<<<<

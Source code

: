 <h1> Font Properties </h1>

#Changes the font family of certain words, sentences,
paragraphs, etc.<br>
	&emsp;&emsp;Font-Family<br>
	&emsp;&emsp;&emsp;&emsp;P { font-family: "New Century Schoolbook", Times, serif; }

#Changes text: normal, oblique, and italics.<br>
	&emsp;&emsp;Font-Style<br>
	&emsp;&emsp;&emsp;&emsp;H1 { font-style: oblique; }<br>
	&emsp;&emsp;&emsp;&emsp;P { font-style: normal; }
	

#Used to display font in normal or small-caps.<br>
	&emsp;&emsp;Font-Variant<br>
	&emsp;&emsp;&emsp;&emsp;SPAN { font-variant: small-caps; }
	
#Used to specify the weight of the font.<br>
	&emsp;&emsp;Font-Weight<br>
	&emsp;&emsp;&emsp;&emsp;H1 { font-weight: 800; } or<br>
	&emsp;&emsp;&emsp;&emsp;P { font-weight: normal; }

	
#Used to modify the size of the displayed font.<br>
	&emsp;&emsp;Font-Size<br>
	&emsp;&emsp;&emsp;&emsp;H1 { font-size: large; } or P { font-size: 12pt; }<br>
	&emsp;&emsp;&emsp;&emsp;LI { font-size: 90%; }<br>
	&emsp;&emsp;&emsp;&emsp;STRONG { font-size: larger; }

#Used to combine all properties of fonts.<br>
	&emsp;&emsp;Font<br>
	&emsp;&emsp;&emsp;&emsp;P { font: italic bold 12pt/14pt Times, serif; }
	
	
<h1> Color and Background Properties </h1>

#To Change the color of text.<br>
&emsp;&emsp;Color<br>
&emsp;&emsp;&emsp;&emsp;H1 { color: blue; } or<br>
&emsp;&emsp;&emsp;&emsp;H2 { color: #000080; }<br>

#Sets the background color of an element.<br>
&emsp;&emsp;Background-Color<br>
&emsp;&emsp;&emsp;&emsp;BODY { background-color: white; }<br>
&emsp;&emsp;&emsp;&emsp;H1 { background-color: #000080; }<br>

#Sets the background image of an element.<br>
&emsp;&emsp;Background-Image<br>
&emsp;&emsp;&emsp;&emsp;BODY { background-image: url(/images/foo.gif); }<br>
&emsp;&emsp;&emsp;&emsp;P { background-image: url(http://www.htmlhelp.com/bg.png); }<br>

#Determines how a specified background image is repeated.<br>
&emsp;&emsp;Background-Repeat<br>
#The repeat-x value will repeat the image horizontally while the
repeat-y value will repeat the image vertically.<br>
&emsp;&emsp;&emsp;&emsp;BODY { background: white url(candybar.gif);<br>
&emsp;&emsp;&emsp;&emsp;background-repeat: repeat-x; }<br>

>>>>
<<<<

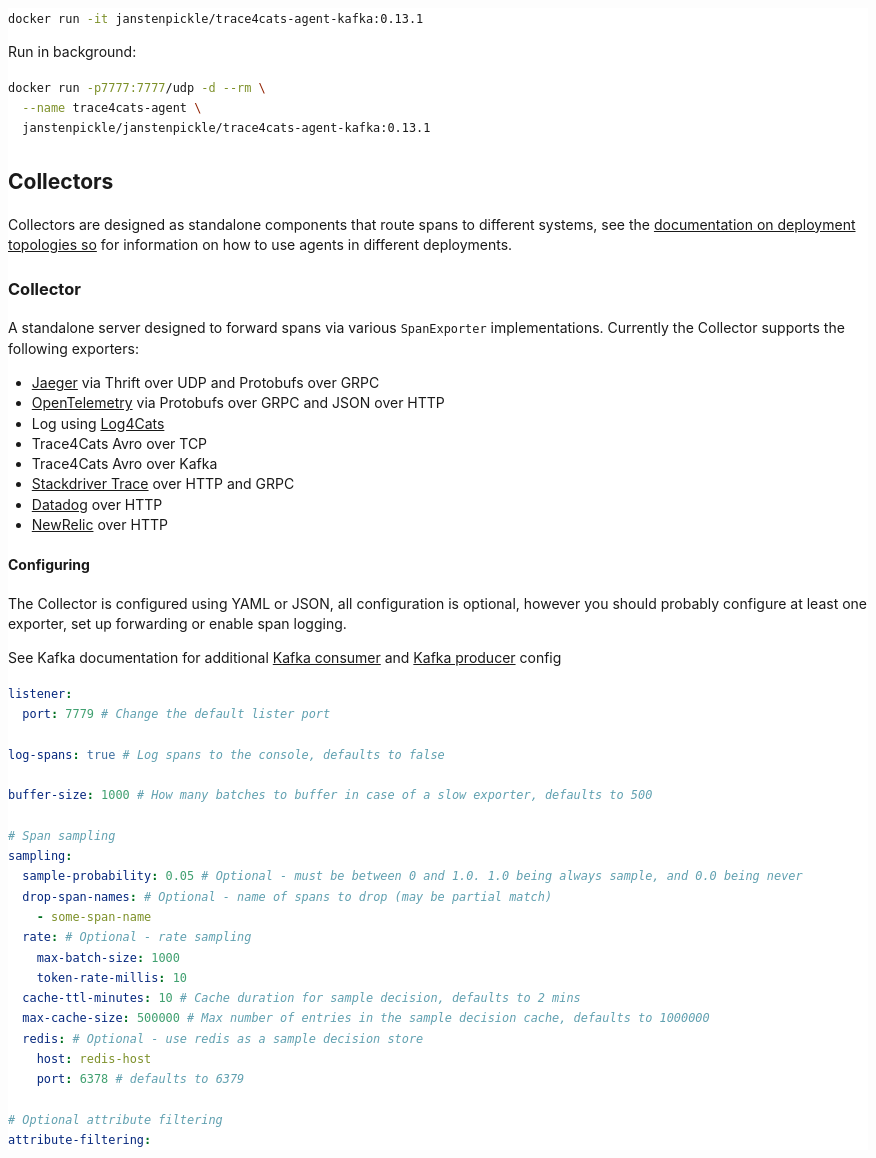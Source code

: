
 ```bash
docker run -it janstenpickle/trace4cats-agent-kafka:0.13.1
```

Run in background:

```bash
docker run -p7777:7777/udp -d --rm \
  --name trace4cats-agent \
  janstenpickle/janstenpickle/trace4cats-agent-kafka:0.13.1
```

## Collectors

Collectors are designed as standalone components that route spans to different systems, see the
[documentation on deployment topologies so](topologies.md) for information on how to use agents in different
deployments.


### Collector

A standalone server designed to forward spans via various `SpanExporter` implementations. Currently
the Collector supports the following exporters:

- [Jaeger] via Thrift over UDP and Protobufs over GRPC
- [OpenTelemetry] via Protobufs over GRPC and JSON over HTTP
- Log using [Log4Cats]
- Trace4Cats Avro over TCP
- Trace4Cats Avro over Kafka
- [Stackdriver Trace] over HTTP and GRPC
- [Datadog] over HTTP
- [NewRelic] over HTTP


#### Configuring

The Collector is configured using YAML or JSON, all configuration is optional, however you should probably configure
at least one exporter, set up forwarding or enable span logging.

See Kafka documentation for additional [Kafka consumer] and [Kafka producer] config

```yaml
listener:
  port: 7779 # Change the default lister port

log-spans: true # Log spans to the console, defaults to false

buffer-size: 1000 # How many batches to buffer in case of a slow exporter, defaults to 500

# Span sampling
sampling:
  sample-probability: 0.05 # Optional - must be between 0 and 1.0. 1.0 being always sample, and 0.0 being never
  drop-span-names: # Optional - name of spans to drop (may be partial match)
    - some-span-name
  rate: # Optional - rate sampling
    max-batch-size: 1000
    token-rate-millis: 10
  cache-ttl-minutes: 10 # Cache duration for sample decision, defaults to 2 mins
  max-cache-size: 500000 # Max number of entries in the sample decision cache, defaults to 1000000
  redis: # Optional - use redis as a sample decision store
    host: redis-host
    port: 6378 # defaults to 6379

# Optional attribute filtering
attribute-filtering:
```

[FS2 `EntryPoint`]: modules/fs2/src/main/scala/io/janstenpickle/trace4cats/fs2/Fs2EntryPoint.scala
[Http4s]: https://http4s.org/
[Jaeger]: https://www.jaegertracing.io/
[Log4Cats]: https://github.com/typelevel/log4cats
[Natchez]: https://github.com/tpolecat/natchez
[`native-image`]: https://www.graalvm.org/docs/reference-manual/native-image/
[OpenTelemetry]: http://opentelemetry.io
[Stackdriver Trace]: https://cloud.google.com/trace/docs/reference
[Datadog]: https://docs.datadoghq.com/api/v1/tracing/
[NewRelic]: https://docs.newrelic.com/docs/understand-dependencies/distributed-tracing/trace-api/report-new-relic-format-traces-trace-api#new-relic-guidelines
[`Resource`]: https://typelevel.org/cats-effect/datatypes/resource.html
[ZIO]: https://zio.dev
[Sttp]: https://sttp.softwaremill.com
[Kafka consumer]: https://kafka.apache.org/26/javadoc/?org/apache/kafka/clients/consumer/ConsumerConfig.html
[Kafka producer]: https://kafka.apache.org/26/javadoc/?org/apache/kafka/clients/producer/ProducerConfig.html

>>>>

=== Work to complete ===
Look through the entries above. Extract each line with the word "over".

=== Exercise answer ===
- [Jaeger] via Thrift over UDP and Protobufs over GRPC
- [OpenTelemetry] via Protobufs over GRPC and JSON over HTTP
- Trace4Cats Avro over TCP
- Trace4Cats Avro over Kafka
- [Stackdriver Trace] over HTTP and GRPC
- [Datadog] over HTTP
- [NewRelic] over HTTP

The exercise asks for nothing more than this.